12 February 2017

Butter cookies

It's been ages since I've cooked anything new to put on the blog. The long Christmas break I was expecting didn't turn out as long and my to-do list is now shifting to later and later in the year.


But I have a new job and I'm still working out a routine for everything. I've also picked up two new hobbies - knitting and crocheting. My Sister Bib got me started over the holidays, she's been crocheting for years. I now have several projects on the go, with Lundulph smiling bemused and wondering how long this fad will last.

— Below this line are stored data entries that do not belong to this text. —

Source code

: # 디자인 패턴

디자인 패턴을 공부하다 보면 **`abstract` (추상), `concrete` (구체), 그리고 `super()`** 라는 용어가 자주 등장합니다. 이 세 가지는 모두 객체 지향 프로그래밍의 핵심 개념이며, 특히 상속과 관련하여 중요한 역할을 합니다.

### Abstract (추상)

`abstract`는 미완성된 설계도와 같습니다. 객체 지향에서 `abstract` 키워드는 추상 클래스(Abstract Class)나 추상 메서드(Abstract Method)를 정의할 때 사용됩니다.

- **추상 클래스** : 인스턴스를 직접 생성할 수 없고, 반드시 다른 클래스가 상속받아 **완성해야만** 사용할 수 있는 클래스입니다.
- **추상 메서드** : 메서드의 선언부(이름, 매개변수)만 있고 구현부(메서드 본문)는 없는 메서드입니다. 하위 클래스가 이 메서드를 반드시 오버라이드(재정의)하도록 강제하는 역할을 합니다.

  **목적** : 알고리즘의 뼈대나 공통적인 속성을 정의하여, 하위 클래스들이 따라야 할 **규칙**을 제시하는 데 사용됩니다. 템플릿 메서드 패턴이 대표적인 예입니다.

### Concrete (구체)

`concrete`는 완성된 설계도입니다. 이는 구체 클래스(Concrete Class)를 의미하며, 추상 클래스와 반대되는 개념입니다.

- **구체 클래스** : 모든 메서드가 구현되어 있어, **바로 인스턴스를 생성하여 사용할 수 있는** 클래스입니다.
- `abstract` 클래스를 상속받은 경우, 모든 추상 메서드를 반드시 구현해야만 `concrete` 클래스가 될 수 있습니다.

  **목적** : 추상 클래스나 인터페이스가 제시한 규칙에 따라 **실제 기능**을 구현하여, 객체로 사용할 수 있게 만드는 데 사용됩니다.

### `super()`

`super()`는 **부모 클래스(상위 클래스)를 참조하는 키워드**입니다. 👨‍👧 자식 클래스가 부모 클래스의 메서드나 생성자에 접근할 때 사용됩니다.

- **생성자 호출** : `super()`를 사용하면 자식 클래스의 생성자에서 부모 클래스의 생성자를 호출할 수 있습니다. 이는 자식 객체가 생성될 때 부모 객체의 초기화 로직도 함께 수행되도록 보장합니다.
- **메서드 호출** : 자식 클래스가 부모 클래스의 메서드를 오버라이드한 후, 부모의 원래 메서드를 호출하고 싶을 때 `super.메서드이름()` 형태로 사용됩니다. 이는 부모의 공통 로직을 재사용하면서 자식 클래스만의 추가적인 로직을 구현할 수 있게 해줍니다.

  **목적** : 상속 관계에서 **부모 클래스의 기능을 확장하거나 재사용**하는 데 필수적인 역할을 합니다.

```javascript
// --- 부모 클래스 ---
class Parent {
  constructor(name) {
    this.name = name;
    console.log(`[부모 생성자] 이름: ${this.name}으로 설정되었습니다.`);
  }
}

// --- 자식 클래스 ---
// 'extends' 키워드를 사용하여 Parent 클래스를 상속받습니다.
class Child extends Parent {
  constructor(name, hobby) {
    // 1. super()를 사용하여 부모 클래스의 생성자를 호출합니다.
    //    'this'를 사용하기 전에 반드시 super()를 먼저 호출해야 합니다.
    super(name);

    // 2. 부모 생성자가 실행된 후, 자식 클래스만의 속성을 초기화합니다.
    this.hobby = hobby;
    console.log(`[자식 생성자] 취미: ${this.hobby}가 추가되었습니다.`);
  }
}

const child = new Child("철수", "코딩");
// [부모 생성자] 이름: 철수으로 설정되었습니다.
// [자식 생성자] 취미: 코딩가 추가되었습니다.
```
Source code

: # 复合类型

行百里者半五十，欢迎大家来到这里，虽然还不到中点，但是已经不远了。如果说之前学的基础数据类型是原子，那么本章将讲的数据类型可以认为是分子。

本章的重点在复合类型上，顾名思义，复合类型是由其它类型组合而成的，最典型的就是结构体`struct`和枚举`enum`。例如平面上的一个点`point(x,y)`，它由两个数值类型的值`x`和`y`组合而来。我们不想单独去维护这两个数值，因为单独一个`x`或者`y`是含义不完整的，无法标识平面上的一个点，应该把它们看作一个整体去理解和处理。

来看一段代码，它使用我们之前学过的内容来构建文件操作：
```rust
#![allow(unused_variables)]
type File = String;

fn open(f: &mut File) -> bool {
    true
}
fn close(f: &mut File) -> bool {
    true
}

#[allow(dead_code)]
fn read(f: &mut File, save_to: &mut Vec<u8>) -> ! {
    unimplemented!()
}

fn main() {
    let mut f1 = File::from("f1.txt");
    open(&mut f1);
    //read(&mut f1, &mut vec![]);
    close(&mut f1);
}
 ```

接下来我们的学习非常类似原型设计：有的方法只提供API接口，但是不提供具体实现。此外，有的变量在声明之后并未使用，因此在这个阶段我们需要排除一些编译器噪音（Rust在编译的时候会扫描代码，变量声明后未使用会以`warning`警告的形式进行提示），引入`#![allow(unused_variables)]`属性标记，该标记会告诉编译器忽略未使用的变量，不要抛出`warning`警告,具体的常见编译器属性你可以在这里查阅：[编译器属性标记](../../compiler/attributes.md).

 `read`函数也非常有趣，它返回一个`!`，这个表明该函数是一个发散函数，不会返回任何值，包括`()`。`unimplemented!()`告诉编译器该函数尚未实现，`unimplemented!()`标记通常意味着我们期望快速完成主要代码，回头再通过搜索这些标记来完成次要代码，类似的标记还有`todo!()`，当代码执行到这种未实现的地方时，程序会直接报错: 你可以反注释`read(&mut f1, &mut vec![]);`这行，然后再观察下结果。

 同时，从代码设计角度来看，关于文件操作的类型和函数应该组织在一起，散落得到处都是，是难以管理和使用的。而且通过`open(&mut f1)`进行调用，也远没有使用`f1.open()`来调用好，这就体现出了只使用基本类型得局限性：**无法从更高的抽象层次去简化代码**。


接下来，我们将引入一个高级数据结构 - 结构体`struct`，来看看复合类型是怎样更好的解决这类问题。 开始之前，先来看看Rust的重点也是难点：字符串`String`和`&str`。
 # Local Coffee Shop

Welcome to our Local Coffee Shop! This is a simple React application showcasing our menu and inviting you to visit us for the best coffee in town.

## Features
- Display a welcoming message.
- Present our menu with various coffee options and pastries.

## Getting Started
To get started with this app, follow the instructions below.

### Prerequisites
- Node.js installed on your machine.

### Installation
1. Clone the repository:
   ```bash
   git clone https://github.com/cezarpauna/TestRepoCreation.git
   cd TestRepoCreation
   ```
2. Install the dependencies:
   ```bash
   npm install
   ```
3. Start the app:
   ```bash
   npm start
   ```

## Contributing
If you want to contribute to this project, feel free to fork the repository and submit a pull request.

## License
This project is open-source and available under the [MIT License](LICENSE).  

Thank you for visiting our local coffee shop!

I also want to start taking something to work, my new colleagues take turns in bringing cakes in to the team meetings. I pushed in last week and brought in some Swedish cinnamon buns, which did go down a treat and a couple of colleagues even asked for the recipe. Following on this success and feeling the urge to use my cookie press, I did a quick search on the internet and found this recipe for butter cookies, which seemed rather good. Here, the amounts converted to metric.


6.32 dl plain flour
¼ tsp salt
227 g butter at room temperature
2.37 dl white caster sugar
1 large egg
2 tsp vanilla extract
sprinkles and icing for decoration


  1. Place 2 - 3 baking sheets in the freezer to chill.
  2. In a bowl, stir together the flour and salt.
  3. In another large bowl, cream together the butter and caster sugar until fluffy.
  4. Beat in the egg and the vanilla extract.
  5. Stir in the flour/salt mixture, just enough to combine.
  6. Form the dough into a ball and wrap in cling film, then place in the fridge for 1 h to chill.
  7. Pre-heat the oven to 200 °C and prepare the cookie press with the pattern of your choice.
  8. Take the dough out of the fridge and fill the cookie press.
  9. Take a chilled sheet from the freezer and stamp it full of cookies. Do not use baking paper or grease the sheet or the cookies won't stick.
  10. Bake in the oven for 8 - 10 minutes until golden brown, then remove and immediately transfer to a cooling rack and replace the sheet in the freezer.
  11. Repeat with the other chilled trays until the dough has been used up.
  12. Decorate with icing and sprinkles of your choice - some sprinkles can be done before baking, some after, in which case they'll require icing to stick.